También ha dicho Simesen de Bielke que ni a ella ni a sus compañeros afectados les llamaron por teléfono para preguntar por los síntomas. «Nos piden que carguemos una aplicación para cargar los síntomas que tenía, pero nunca pude entrar a esa aplicación».

La fiscal ha explicado que ante las negativas y las vacilaciones de los responsables del sistema público, por consejo de médicos privados se sometió a un análisis IGM que finamente confirmó su positivo.

Sin cortarse un pelo a la hora de expresar su desencanto, la señora Simesen de Bielke ha dicho: «Nadie se pone en la piel de uno a la hora vivir esta angustia de no saber, porque todos tenemos familia. Yo tengo 43 años o sea que mis padres son grandes. Tengo hermanos, tengo sobrinos. Tengo gente con la que estuve trabajando».

También ha dedicado un sonoro párrafo al servicio médico de la institución en la que presta sus servicios: «El servicio médico del Ministerio Público se lavó las manos, no nos apoyó de ninguna manera. Esto (el contagio) ocurrió en el trabajo, porque yo soy una persona muy precavida y solo tuve contacto estos meses de cuarentena del trabajo a mi casa. No salgo a ningún lado, ha precisado Simesen de Bielke».

Tampoco han salido bien parados los controles epidemiológicos dispuestos por la Corte de Justicia y el Ministerio Público en la propia Ciudad Judicial. Según Simesen de Bielke, los aparatos calefacción por circulación de aire de Ciudad Judicial estuvieron funcionando a pleno. «Una médica me dijo que ese es un foco de contagio tremendo», dijo la fiscal en relación con el sistema de climatización. En cuanto a los controles en las entradas, dice la fiscal que los termómetros con los que los guardias toman la temperatura muchas veces no funcionan.

La fiscal ha dejado, no obstante, lo mejor para el final.

Al comparar la atención en los servicios públicos de salud con la que se dispensa a los pacientes que acuden a la medicina privada, Simesen de Bielke ha dicho: «Si tenés plata, buenísimo. Y si no tenés plata, y te dejarán ahí tirado. La verdad que es tremendo. Ayer me dijeron que no había más insumos para hacer hisopados».

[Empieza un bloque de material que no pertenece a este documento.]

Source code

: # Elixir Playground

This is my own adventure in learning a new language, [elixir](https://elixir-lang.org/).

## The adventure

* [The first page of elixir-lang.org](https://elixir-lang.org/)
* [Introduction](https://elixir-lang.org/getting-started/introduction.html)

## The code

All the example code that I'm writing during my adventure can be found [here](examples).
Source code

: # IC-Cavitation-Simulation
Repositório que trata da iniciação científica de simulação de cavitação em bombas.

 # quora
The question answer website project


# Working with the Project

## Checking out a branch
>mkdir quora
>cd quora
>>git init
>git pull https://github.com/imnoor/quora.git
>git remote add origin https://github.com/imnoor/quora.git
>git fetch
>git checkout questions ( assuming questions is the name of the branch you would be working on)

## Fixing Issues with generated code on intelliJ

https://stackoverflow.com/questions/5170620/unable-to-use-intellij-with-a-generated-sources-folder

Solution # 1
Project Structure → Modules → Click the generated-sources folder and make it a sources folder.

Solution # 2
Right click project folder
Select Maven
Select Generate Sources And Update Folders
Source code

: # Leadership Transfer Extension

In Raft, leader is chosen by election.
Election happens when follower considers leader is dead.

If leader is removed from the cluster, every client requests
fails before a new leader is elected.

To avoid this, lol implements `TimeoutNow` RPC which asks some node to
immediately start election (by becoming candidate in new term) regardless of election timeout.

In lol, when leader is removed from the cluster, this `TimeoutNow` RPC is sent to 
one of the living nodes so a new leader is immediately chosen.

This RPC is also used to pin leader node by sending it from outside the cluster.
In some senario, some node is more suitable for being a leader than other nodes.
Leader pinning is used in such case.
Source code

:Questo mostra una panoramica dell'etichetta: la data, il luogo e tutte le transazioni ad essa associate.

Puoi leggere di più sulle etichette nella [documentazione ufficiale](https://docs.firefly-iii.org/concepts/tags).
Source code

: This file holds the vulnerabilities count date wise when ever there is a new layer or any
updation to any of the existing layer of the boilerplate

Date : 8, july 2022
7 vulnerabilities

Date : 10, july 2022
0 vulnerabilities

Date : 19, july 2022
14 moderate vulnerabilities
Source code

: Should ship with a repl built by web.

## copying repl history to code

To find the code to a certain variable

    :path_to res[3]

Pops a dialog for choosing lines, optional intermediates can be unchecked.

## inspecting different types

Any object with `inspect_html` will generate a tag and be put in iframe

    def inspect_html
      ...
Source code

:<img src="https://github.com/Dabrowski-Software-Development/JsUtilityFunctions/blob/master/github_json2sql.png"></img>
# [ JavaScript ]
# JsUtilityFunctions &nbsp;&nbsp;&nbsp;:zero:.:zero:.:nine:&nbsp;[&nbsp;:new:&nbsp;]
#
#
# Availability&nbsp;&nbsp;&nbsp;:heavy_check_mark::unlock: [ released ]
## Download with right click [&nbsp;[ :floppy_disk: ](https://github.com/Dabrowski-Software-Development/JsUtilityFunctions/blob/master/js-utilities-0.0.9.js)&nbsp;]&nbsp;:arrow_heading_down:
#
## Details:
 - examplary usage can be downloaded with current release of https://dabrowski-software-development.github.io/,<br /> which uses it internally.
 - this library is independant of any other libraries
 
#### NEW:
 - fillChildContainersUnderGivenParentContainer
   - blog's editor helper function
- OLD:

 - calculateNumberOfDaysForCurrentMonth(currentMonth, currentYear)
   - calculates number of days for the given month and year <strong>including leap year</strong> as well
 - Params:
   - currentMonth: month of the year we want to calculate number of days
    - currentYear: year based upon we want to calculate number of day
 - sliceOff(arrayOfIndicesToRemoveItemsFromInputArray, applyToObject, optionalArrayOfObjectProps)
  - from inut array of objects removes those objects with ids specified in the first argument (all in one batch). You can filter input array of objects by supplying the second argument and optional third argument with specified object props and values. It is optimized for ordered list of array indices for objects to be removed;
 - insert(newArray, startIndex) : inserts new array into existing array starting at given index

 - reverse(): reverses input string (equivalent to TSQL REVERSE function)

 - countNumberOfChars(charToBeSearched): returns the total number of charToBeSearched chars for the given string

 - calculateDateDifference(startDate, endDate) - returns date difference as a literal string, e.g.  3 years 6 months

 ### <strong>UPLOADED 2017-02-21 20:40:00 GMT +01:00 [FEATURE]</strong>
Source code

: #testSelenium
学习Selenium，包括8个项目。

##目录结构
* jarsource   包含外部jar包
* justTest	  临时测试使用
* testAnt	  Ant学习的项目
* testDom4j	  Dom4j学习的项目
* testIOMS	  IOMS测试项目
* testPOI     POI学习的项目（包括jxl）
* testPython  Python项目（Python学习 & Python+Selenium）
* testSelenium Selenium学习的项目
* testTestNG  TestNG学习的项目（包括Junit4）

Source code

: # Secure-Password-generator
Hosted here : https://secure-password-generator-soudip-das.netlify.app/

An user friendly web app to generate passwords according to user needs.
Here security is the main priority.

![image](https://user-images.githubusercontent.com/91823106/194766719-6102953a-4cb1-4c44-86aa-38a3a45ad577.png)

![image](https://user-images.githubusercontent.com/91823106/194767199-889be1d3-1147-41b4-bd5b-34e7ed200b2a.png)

Descontenta con el sistema, la fiscal ha anunciado que finalmente la llamaron para ser «hisopada» en la sanidad pública, pero que se hará los estudios en una clínica privada: «No me los voy a hacer en forma pública, los voy a hacer en un privado, pero pienso en la gente que no puede, porque cuando te toca esto no podés dejás de sensibilizarte y pensar en el que no puede, en el que no tiene respuesta, el trato que reciben las personas que les ha dado COVID positivo, pareciera que tuvieras no sé lo que era la lepra miles de años atrás».